It’s happened to all of us. That moment when you want to know what bus you can connect to, but it’s not on your subway map. In fact, you might have to download a whole separate app to get New York City’s bus map. Well, a Queens resident, Anthony Denaro, has created a master map that includes subways, bus, and AirTrain, called the Bullet Map (h/t Streetsblog).
Denaro’s motivation for the project stems from the logic (or lack thereof) on the MTA maps: “Why does the system map only show subways?” he asked himself, and why does the subway map show certain roads and tunnels but not others? He raises an important point: if the system is integrated between subway and buses, with free transfers between, why isn’t it more apparent to riders?
Denaro writes, “The MTA rarely advertises the fare integration between subway and bus. It doesn’t announce transfers to bus lines at subway stations. It doesn’t have a single map that shows all of it’s services together.” Subway ridership is up, but bus ridership has dropped, he notes.
The full map but it’s so detailed, scroll below for close ups
Denaro’s map is made for New Yorkers who already know the subway system, not for tourists. He breaks it down by borough on his Medium post and then offers the full version, though the viewing of the entire system would probably be best on a smartphone where you could zoom in.

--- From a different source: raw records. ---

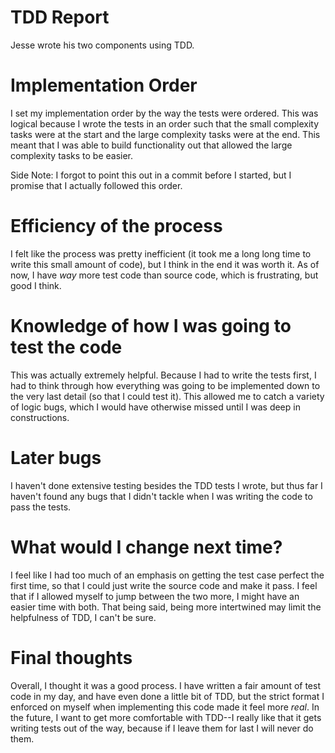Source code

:# TDD Report

Jesse wrote his two components using TDD.

# Implementation Order

I set my implementation order by the way the tests were ordered. This was logical because I wrote the tests in an order such that the small complexity tasks were at the start and the large complexity tasks were at the end. This meant that I was able to build functionality out that allowed the large complexity tasks to be easier.

Side Note: I forgot to point this out in a commit before I started, but I promise that I actually followed this order.

# Efficiency of the process

I felt like the process was pretty inefficient (it took me a long long time to write this small amount of code), but I think in the end it was worth it. As of now, I have *way* more test code than source code, which is frustrating, but good I think.

# Knowledge of how I was going to test the code

This was actually extremely helpful. Because I had to write the tests first, I had to think through how everything was going to be implemented down to the very last detail (so that I could test it). This allowed me to catch a variety of logic bugs, which I would have otherwise missed until I was deep in constructions.

# Later bugs

I haven't done extensive testing besides the TDD tests I wrote, but thus far I haven't found any bugs that I didn't tackle when I was writing the code to pass the tests.

# What would I change next time?

I feel like I had too much of an emphasis on getting the test case perfect the first time, so that I could just write the source code and make it pass. I feel that if I allowed myself to jump between the two more, I might have an easier time with both. That being said, being more intertwined may limit the helpfulness of TDD, I can't be sure.

# Final thoughts

Overall, I thought it was a good process. I have written a fair amount of test code in my day, and have even done a little bit of TDD, but the strict format I enforced on myself when implementing this code made it feel more *real*. In the future, I want to get more comfortable with TDD--I really like that it gets writing tests out of the way, because if I leave them for last I will never do them.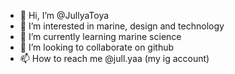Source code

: - 👋 Hi, I’m @JullyaToya
- 👀 I’m interested in marine, design and technology
- 🌱 I’m currently learning marine science 
- 💞️ I’m looking to collaborate on github
- 📫 How to reach me @jull.yaa (my ig account)

<!---
JullyaToya/JullyaToya is a ✨ special ✨ repository because its `README.md` (this file) appears on your GitHub profile.
You can click the Preview link to take a look at your changes.
--->
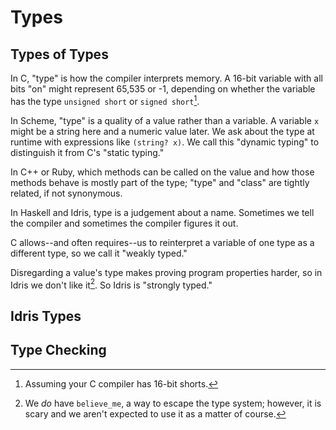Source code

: # Types

<!-- Idea -
  1. Clear up lingering ideas of "type";
  2. Introduce type as a judgement system (?) and explain type-checking,
  canonical values, and non-canonical expressions.
-->

## Types of Types

In C, "type" is how the compiler interprets memory.  A 16-bit variable with
all bits "on" might represent 65,535 or -1, depending on whether the variable
has the type `unsigned short` or `signed short`[^c-short].

In Scheme, "type" is a quality of a value rather than a variable.  A variable
`x` might be a string here and a numeric value later.  We ask about the type
at runtime with expressions like `(string? x)`.  We call this "dynamic typing"
to distinguish it from C's "static typing."

In C++ or Ruby, which methods can be called on the value and how those methods
behave is mostly part of the type; "type" and "class" are tightly related, if
not synonymous.

In Haskell and Idris, type is a judgement about a name.  Sometimes we tell the
compiler and sometimes the compiler figures it out.

C allows--and often requires--us to reinterpret a variable of one type as a
different type, so we call it "weakly typed."

Disregarding a value's type makes proving program properties harder,
so in Idris we don't like it[^believe-me].
So Idris is "strongly typed."

<!-- Idris has a back door... mention here? -->

## Idris Types

<!-- mathematical types! -->
<!-- what does Luo say about types? -->


## Type Checking

[^c-short]: Assuming your C compiler has 16-bit shorts.
[^believe-me]: We *do* have `believe_me`, a way to escape the type system; however, it is scary and we aren't expected to use it as a matter of course.

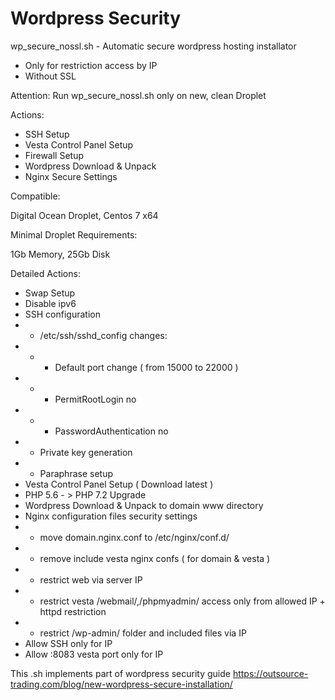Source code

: # Wordpress Security

wp_secure_nossl.sh - Automatic secure wordpress hosting installator 

- Only for restriction access by IP
- Without SSL

Attention: Run wp_secure_nossl.sh only on new, clean Droplet

Actions: 

- SSH Setup
- Vesta Control Panel Setup
- Firewall Setup
- Wordpress Download & Unpack
- Nginx Secure Settings

Compatible: 

Digital Ocean Droplet, Centos 7 x64

Minimal Droplet Requirements: 

1Gb Memory, 25Gb Disk

Detailed Actions:

- Swap Setup 
- Disable ipv6
- SSH configuration
- - /etc/ssh/sshd_config сhanges: 
- - - Default port change ( from 15000 to 22000 )
- - - PermitRootLogin no
- - - PasswordAuthentication no
- - Private key generation 
- - Paraphrase setup
- Vesta Control Panel Setup ( Download latest )
- PHP 5.6 - > PHP 7.2 Upgrade
- Wordpress Download & Unpack to domain www directory
- Nginx configuration files security settings
- - move domain.nginx.conf to /etc/nginx/conf.d/
- - remove include vesta nginx confs ( for domain & vesta ) 
- - restrict web via server IP
- - restrict vesta /webmail/,/phpmyadmin/ access only from allowed IP + httpd restriction
- - restrict /wp-admin/ folder and included files via IP
- Allow SSH only for IP
- Allow :8083 vesta port only for IP

This .sh implements part of wordpress security guide https://outsource-trading.com/blog/new-wordpress-secure-installation/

Lower to Midtown Manhattan:
Part of Brooklyn:
Close up of Jamaica:
The title of Denaro’s Medium post is “Mapping NYC Transit” all of it, but this of course raises the question as to what constitutes New York City transit. CitiBike isn’t on here, nor is PATH or the ferries. Denaro himself writes, “This diagram would put together all NYC transit services that are included with an Unlimited MetroCard,” though that doesn’t explain why Staten Island just shows the Staten Island Railway, but not its extensive bus system. He does include, however, regional bus lines accessible via the Metrocard like the NICE Bus (Long Island) and the Bee-Line Bus (Westchester).
Denaro’s Medium post goes through more of the criteria, both design and system-wise, he used for the layout. What do you think of the map?